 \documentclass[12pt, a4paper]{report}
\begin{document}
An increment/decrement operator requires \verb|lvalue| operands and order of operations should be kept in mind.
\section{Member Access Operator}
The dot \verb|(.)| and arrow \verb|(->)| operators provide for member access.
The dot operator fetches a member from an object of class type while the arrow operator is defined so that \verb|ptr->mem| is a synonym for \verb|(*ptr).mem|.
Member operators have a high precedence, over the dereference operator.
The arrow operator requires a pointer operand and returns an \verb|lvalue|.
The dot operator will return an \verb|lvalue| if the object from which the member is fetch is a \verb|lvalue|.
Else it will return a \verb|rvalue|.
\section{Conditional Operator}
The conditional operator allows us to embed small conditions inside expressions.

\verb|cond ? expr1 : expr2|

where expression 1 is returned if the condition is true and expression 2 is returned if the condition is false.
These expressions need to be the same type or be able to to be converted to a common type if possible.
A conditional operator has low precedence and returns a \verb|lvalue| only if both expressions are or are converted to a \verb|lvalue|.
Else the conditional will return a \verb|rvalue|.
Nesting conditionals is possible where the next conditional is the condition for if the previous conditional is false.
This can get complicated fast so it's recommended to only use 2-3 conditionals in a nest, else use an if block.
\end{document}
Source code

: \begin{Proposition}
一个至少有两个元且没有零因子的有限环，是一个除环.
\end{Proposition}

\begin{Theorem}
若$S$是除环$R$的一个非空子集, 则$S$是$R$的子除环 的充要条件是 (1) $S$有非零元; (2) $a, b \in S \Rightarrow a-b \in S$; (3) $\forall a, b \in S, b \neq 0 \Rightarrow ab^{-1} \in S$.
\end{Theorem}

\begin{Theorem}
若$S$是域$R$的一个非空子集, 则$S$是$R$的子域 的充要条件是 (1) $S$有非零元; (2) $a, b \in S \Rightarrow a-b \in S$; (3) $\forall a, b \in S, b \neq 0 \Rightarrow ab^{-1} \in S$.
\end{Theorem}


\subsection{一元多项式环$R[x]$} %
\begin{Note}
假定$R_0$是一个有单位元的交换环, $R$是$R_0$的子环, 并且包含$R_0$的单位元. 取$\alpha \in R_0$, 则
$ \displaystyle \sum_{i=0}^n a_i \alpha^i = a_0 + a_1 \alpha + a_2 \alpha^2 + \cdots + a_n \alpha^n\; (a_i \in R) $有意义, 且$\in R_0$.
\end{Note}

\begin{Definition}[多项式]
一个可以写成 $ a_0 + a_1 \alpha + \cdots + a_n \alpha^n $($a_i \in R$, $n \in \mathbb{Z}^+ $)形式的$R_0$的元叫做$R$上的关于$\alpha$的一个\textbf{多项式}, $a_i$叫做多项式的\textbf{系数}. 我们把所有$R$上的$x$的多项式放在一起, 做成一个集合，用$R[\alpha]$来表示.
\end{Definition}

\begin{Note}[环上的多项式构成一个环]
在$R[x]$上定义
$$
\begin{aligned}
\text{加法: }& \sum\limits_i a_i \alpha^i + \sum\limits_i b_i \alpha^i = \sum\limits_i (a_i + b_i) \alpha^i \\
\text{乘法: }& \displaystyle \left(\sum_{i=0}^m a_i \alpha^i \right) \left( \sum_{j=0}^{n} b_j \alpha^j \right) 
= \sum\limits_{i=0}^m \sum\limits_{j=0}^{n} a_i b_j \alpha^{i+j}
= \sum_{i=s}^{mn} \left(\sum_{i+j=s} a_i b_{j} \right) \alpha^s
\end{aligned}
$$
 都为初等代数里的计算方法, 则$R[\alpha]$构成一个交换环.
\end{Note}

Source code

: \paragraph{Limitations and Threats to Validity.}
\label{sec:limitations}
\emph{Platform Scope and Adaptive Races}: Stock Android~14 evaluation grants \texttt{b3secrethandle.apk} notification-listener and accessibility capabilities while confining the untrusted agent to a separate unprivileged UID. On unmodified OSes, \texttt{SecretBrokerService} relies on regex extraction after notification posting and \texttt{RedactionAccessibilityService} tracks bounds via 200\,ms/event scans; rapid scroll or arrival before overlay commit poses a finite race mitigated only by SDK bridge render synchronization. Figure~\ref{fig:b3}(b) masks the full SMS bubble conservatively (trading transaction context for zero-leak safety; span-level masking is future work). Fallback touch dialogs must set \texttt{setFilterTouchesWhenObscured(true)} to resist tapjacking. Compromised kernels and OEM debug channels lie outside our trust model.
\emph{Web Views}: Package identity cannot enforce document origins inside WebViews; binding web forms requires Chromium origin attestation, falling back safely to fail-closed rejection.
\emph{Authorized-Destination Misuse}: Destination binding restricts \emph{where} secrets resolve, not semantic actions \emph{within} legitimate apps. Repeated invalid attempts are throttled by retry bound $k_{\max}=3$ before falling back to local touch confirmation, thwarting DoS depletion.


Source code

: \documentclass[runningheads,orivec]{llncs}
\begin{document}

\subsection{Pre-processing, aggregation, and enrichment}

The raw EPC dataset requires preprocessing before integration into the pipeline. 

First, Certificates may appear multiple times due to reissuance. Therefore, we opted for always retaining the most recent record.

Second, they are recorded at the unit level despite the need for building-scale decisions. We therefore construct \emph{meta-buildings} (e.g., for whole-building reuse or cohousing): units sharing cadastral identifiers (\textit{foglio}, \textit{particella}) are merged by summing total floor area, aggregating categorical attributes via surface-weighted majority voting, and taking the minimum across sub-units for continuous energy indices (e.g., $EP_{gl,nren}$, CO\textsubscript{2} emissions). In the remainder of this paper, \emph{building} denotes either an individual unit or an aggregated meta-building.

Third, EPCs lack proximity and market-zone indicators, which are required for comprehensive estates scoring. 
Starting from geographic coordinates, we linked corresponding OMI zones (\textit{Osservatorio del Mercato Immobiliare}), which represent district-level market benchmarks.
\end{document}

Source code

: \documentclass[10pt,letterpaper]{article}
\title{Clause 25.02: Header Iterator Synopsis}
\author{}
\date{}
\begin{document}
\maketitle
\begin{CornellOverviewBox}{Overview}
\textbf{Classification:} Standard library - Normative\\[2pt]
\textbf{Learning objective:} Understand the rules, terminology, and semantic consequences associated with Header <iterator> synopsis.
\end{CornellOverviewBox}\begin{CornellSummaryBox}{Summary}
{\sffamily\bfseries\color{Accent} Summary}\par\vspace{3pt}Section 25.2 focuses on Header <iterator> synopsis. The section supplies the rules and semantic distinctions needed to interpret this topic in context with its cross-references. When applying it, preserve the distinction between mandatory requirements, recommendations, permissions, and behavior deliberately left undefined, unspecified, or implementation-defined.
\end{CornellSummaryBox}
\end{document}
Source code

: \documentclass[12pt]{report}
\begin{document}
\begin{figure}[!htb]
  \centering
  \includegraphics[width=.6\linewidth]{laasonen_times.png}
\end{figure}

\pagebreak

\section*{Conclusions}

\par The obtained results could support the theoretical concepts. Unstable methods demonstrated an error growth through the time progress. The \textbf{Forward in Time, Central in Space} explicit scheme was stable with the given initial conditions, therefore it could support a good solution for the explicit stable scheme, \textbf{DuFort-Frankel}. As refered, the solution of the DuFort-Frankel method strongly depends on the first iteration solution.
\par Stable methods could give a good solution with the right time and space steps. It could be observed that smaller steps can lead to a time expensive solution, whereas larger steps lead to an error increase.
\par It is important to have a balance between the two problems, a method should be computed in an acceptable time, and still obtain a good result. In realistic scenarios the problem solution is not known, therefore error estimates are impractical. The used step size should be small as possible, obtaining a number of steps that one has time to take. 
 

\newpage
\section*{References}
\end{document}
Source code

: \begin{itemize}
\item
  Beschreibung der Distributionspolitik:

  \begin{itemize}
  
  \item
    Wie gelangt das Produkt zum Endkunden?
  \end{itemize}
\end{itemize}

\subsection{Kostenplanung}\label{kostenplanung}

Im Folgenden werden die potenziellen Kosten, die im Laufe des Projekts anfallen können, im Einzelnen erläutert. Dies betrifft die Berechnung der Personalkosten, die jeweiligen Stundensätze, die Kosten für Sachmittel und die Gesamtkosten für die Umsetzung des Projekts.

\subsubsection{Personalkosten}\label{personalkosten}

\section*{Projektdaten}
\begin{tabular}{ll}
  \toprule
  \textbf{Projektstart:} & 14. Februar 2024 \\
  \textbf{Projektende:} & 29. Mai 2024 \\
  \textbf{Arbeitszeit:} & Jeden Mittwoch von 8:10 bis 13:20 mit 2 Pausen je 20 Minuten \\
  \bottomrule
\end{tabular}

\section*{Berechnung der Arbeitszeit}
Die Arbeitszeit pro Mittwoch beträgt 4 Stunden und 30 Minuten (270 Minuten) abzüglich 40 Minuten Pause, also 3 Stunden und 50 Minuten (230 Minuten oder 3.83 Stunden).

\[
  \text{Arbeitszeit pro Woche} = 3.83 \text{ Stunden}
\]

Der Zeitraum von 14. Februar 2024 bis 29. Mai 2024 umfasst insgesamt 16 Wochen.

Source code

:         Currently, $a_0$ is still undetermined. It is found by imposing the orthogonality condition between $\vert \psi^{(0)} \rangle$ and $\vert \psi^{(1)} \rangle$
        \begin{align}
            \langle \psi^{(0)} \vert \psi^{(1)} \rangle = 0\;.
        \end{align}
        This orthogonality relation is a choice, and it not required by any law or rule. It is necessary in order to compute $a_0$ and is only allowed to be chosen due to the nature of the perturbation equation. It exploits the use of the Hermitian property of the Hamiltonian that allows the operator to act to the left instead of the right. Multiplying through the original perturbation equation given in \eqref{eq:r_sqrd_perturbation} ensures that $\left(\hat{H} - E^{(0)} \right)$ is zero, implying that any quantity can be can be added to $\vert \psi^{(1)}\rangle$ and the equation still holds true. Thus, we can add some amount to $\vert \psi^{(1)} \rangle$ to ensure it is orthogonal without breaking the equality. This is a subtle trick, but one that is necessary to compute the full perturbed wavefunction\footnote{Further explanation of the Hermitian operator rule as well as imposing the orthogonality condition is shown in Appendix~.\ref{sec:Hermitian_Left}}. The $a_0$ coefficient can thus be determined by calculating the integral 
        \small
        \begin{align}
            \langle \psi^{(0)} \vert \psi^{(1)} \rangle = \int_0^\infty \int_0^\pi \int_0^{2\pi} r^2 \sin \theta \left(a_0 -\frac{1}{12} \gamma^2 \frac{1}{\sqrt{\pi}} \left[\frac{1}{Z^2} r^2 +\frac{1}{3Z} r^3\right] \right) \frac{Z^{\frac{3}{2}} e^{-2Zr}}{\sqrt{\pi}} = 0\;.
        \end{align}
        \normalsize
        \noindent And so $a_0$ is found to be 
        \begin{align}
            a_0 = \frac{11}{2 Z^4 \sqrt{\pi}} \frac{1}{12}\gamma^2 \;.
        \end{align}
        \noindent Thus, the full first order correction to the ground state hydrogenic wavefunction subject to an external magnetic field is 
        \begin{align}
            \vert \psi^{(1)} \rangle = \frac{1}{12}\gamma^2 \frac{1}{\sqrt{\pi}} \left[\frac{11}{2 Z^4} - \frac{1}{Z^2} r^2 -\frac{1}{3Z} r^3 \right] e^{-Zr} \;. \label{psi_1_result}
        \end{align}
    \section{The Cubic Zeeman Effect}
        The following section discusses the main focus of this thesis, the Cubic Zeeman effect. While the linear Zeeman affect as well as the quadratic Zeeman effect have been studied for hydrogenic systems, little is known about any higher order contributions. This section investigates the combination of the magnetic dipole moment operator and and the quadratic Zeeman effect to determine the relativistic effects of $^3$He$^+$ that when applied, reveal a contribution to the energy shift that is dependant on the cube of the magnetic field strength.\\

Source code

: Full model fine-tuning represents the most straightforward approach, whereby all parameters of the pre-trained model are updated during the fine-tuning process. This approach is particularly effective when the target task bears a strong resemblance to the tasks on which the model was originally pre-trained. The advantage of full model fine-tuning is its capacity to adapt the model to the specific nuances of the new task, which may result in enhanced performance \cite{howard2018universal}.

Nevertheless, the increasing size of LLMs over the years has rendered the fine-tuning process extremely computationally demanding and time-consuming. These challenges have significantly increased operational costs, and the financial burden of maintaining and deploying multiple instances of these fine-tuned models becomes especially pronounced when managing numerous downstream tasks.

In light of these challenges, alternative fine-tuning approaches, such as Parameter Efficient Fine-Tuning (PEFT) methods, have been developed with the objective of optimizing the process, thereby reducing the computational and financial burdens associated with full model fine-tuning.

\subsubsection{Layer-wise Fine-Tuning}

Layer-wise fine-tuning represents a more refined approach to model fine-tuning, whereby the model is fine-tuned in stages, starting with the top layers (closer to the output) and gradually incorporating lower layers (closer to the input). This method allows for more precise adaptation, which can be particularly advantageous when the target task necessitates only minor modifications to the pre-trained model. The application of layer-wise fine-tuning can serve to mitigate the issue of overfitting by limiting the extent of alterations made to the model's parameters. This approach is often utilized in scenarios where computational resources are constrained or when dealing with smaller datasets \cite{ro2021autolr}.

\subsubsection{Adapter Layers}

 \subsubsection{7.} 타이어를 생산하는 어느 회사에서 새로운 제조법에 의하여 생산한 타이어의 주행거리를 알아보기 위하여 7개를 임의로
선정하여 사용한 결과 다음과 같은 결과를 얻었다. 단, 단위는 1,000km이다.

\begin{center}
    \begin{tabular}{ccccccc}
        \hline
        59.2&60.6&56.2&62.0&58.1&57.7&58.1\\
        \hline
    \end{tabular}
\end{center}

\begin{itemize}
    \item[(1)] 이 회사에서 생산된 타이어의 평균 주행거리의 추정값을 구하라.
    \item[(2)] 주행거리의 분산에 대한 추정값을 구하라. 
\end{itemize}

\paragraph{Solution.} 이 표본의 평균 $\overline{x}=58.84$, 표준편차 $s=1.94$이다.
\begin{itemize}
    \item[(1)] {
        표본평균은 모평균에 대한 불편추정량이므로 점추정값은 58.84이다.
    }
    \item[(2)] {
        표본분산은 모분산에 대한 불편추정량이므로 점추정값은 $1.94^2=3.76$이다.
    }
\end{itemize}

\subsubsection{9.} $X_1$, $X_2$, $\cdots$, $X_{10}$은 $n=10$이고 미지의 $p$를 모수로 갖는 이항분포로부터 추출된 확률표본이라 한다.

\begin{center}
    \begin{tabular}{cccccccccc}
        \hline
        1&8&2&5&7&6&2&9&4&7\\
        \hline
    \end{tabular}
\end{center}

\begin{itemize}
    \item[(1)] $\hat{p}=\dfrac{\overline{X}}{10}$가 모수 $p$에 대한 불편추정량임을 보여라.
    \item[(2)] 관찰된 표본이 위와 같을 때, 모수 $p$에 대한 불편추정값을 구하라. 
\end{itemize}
= = = =
* Problem
With the line holding "若$S$是域$R$的一个非空子集, 则$S$是$R$的子域 的充要条件是" as the first and the line holding "b_i) \alpha^i \\" as the last, set down that range of the entries above exactly, and nothing else.

* Answer box
若$S$是域$R$的一个非空子集, 则$S$是$R$的子域 的充要条件是 (1) $S$有非零元; (2) $a, b \in S \Rightarrow a-b \in S$; (3) $\forall a, b \in S, b \neq 0 \Rightarrow ab^{-1} \in S$.
\end{Theorem}


\subsection{一元多项式环$R[x]$} %
\begin{Note}
假定$R_0$是一个有单位元的交换环, $R$是$R_0$的子环, 并且包含$R_0$的单位元. 取$\alpha \in R_0$, 则
$ \displaystyle \sum_{i=0}^n a_i \alpha^i = a_0 + a_1 \alpha + a_2 \alpha^2 + \cdots + a_n \alpha^n\; (a_i \in R) $有意义, 且$\in R_0$.
\end{Note}

\begin{Definition}[多项式]
一个可以写成 $ a_0 + a_1 \alpha + \cdots + a_n \alpha^n $($a_i \in R$, $n \in \mathbb{Z}^+ $)形式的$R_0$的元叫做$R$上的关于$\alpha$的一个\textbf{多项式}, $a_i$叫做多项式的\textbf{系数}. 我们把所有$R$上的$x$的多项式放在一起, 做成一个集合，用$R[\alpha]$来表示.
\end{Definition}

\begin{Note}[环上的多项式构成一个环]
在$R[x]$上定义
$$
\begin{aligned}
\text{加法: }& \sum\limits_i a_i \alpha^i + \sum\limits_i b_i \alpha^i = \sum\limits_i (a_i + b_i) \alpha^i \\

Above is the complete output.